Students of Civics are taught that the President of the Philippines is the high official whose duty it is to ensure that the nation’s territorial integrity is safeguarded and defended at all times. This concept is impressed even more into the minds of law students, who in Constitutional Law class are taught that under the Constitution the President has the bounden duty to protect and defend the “national sovereignty, territorial integrity and national interest” of the Philippines. There is no greater Presidential responsibility than the maintenance and defense of these attributes of independent nationhood, law students are told.
Feeling threatened by China’s “nine-dash-line” claim to practically the entire South China Sea, the Philippine government in 2014 sought a ruling from the UN-supported Permanent Court of Arbitration (PCA) on the validity of China’s extravagant claim. The PCA ruled against China, stating that the “nine-dash-line” claim had no historical validity and reiterating the Philippines’ right to exploit the resources of its exclusive economic zone (EEZ).
The world considered it an immense victory for the Philippines, but very early in his administration newly-elected President Rodrigo Duterte made it clear that he was not deliriously happy about the PCA ruling and that his administration would seek to enforce the ruling “later on” so as to not disturb his quest for closer Chinese-Philippine ties. If it annoys China, Mr. Duterte explained, the Philippines will not be able to avail of Chinese investments, loans and other economic goodies.
Accordingly, the PCA ruling has gone unenforced by deed or even by word. The Duterte administration has been tiptoeing around the issue, assiduously working to prevent the inclusion in official Association of Southeast Asian Nations (ASEAN) documents of any reference to the Philippine victory at the PCA. “We must not rock the China boat” appears to have become the Duterte administration’s mantra.
In an effort to enhance the Duterte administration’s playbook, the Secretary of Foreign Affairs has introduced the B word—balancing—into the discussion. Addressing a House of Representatives committee hearing recently, Allan Peter Cayetano said this: “The Philippines is trying to balance territorial sovereignty with other national interests in its foreign relations.” He went on to say: “The work is a balancing act, your honors.”
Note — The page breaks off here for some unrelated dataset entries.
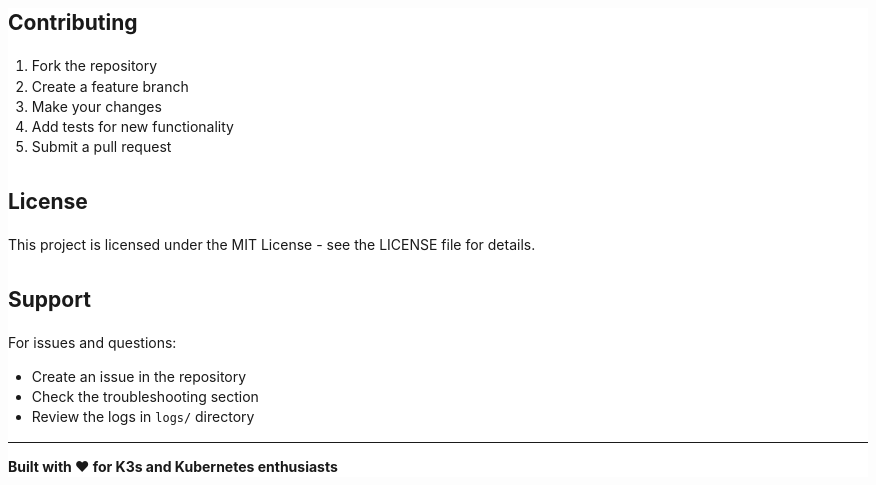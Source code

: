 ## Contributing

1. Fork the repository
2. Create a feature branch
3. Make your changes
4. Add tests for new functionality
5. Submit a pull request

## License

This project is licensed under the MIT License - see the LICENSE file for details.

## Support

For issues and questions:
- Create an issue in the repository
- Check the troubleshooting section
- Review the logs in `logs/` directory

---

**Built with ❤️ for K3s and Kubernetes enthusiasts** 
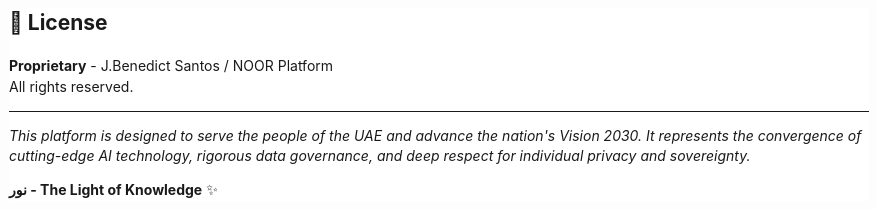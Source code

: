 ## 📜 License

**Proprietary** - J.Benedict Santos / NOOR Platform  
All rights reserved.

---

*This platform is designed to serve the people of the UAE and advance the nation's Vision 2030. It represents the convergence of cutting-edge AI technology, rigorous data governance, and deep respect for individual privacy and sovereignty.*

**نور - The Light of Knowledge** ✨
Secretary Cayetano tried to make it appear to the Representatives that the “balancing” that he was trying to achieve was between competing Philippine interests. “There’s no argument,” he said. “We will not compromise our territorial integrity just to get tourists and investments.” Tourists and investments as against territorial integrity: the nation’s top diplomat would have the Filipino people believe that these are the interests that he is trying to balance. Nice try, Mr. Secretary, but not good enough.
The truth of the matter is the “balancing act” that Secretary Cayetano spoke about involves two fiercely competing interests, namely, China’s interest in not having the clear PCA ruling gain traction in the international community and the Philippines’ interest in obtaining economic benefits from China. If the balancing scale were to tilt in favor of China, the Philippines would get its economic goodies; but if the scale were to tilt in favor of the Philippines, China would become angry—Mr. Duterte reported that Chinese President Xi even threatened to go to war against the Philippines—and there would be no economic benefits for this country from China.
That balancing act—between China’s interest and this country’s interest – is the balance that Allan Peter Cayetano and his boss are really trying to achieve. There’s no need—and it is against President Duterte’s and Secretary Cayetano’s oaths of office—to try and balance the nation’s territorial integrity against economic benefits from other countries. The nation’s territorial integrity must always come first.
Which leads to the logical question. When do President Duterte and Secretary Cayetano intend to put an end to the balancing act and begin asserting the Philippines’ rights under the PCA ruling? When President Duterte is about to leave office?